The phrase partisan gerrymandering refers to the practice of drawing electoral district maps with the intention of favoring one political party over another. In contrast with racial gerrymandering, on which the Supreme Court of the United States has issued rulings in the past affirming that such practices violate federal law, the high court had not, as of November 2017, issued a ruling establishing clear precedent on the question of partisan gerrymandering. Although the court has granted in past cases that partisan gerrymandering can violate the United States Constitution, it has never adopted a standard for identifying or measuring partisan gerrymanders. Partisan gerrymandering is described in greater detail in this article.[47][48]

Recent court decisions

See also: Redistricting cases heard by the Supreme Court of the United States

The Supreme Court of the United States has, in recent years, issued several decisions dealing with redistricting policy, including rulings relating to the consideration of race in drawing district maps, the use of total population tallies in apportionment, and the constitutionality of redistricting commissions. The rulings in these cases, which originated in a variety of states, impact redistricting processes across the nation.

For additional background information about these cases, click "[Show more]" below.

Show more

Alexander v. South Carolina State Conference of the NAACP (2024)

See also: Alexander v. South Carolina State Conference of the NAACP

Alexander v. South Carolina State Conference of the NAACP — This case concerns a challenge to the congressional redistricting plan that the South Carolina legislature enacted after the 2020 census. In January 2023, a federal three-judge panel ruled that the state's 1st Congressional District was unconstitutional and enjoined the state from conducting future elections using its district boundaries. The panel's opinion said, "The Court finds that race was the predominant factor motivating the General Assembly’s adoption of Congressional District No. 1...Defendants have made no showing that they had a compelling state interest in the use of race in the design of Congressional District No. 1 and thus cannot survive a strict scrutiny review."[49] Thomas Alexander (R)—in his capacity as South Carolina State Senate president—appealed the federal court's ruling, arguing: :In striking down an isolated portion of South Carolina Congressional District 1 as a racial gerrymander, the panel never even mentioned the presumption of the General Assembly’s “good faith.”...The result is a thinly reasoned order that presumes bad faith, erroneously equates the purported racial effect of a single line in Charleston County with racial predominance across District 1, and is riddled with “legal mistake[s]” that improperly relieved Plaintiffs of their “demanding” burden to prove that race was the “predominant consideration” in District 1.[50] The U.S. Supreme Court scheduled oral argument on this case for October 11, 2023.[51]

Moore v.
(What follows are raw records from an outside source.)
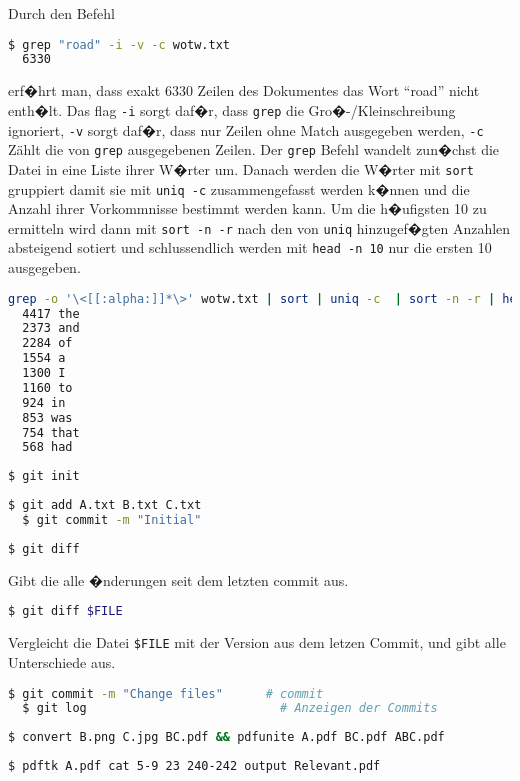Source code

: \documentclass[a4paper,twoside,subproblemsty=arabic,subsubproblemsty=alph, listings]{homeworkassignment}
\begin{document}
\newsubsubproblem
Durch den Befehl
\begin{lstlisting}[language=bash]
  $ grep "road" -i -v -c wotw.txt
  6330
\end{lstlisting}%
erf�hrt man, dass exakt 6330 Zeilen des Dokumentes das Wort ``road''
nicht enth�lt. Das flag \texttt{-i} sorgt daf�r, dass \texttt{grep} die
Gro�-/Kleinschreibung ignoriert, \texttt{-v} sorgt daf�r, dass nur
Zeilen ohne Match ausgegeben werden, \texttt{-c} Z\"ahlt die von
\texttt{grep} ausgegebenen Zeilen.
\newsubsubproblem
Der \texttt{grep} Befehl wandelt zun�chst die Datei in eine Liste
ihrer W�rter um. Danach werden die W�rter mit \texttt{sort} gruppiert
damit sie mit \texttt{uniq -c} zusammengefasst werden k�nnen und die
Anzahl ihrer Vorkommnisse bestimmt werden kann. Um die h�ufigsten 10
zu ermitteln wird dann mit \texttt{sort -n -r} nach den von
\texttt{uniq} hinzugef�gten Anzahlen absteigend sotiert und
schlussendlich werden mit \texttt{head -n 10} nur die ersten 10 ausgegeben.
\begin{lstlisting}[language=bash]
  grep -o '\<[[:alpha:]]*\>' wotw.txt | sort | uniq -c  | sort -n -r | head -n 10
  4417 the
  2373 and
  2284 of
  1554 a
  1300 I
  1160 to
  924 in
  853 was
  754 that
  568 had
\end{lstlisting}
\newsubproblem[4]
\newsubsubproblem
\begin{lstlisting}[language=bash]
  $ git init
\end{lstlisting}
\newsubsubproblem
\begin{lstlisting}[language=bash]
  $ git add A.txt B.txt C.txt
  $ git commit -m "Initial"
\end{lstlisting}
\newsubsubproblem
\begin{lstlisting}[language=bash]
  $ git diff
\end{lstlisting}
Gibt die alle �nderungen seit dem letzten commit aus. 
\begin{lstlisting}[language=bash]
  $ git diff $FILE
\end{lstlisting}
Vergleicht die Datei \texttt{\${}FILE} mit der Version aus dem letzen
Commit, und gibt alle Unterschiede aus.

\newsubsubproblem
\begin{lstlisting}[language=bash]
  $ git commit -m "Change files"      # commit
  $ git log                           # Anzeigen der Commits
\end{lstlisting}

\newsubproblem
\newsubsubproblem
\begin{lstlisting}[language=bash]
  $ convert B.png C.jpg BC.pdf && pdfunite A.pdf BC.pdf ABC.pdf
\end{lstlisting}

\newsubsubproblem
\begin{lstlisting}[language=bash]
  $ pdftk A.pdf cat 5-9 23 240-242 output Relevant.pdf
\end{lstlisting}
\end{document}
Harper (2023)

See also: Moore v. Harper

At issue in Moore v. Harper, was whether state legislatures alone are empowered by the Constitution to regulate federal elections without oversight from state courts, which is known as the independent state legislature doctrine. On November 4, 2021, the North Carolina General Assembly adopted a new congressional voting map based on 2020 Census data. The legislature, at that time, was controlled by the Republican Party. In the case Harper v. Hall (2022), a group of Democratic Party-affiliated voters and nonprofit organizations challenged the map in state court, alleging that the new map was a partisan gerrymander that violated the state constitution.[52] On February 14, 2022, the North Carolina Supreme Court ruled that the state could not use the map in the 2022 elections and remanded the case to the trial court for further proceedings. The trial court adopted a new congressional map drawn by three court-appointed experts. The United States Supreme Court affirmed the North Carolina Supreme Court's original decision in Moore v. Harper that the state's congressional district map violated state law. In a 6-3 decision, Chief Justice John Roberts wrote that the "Elections Clause does not vest exclusive and independent authority in state legislatures to set the rules regarding federal elections.[53]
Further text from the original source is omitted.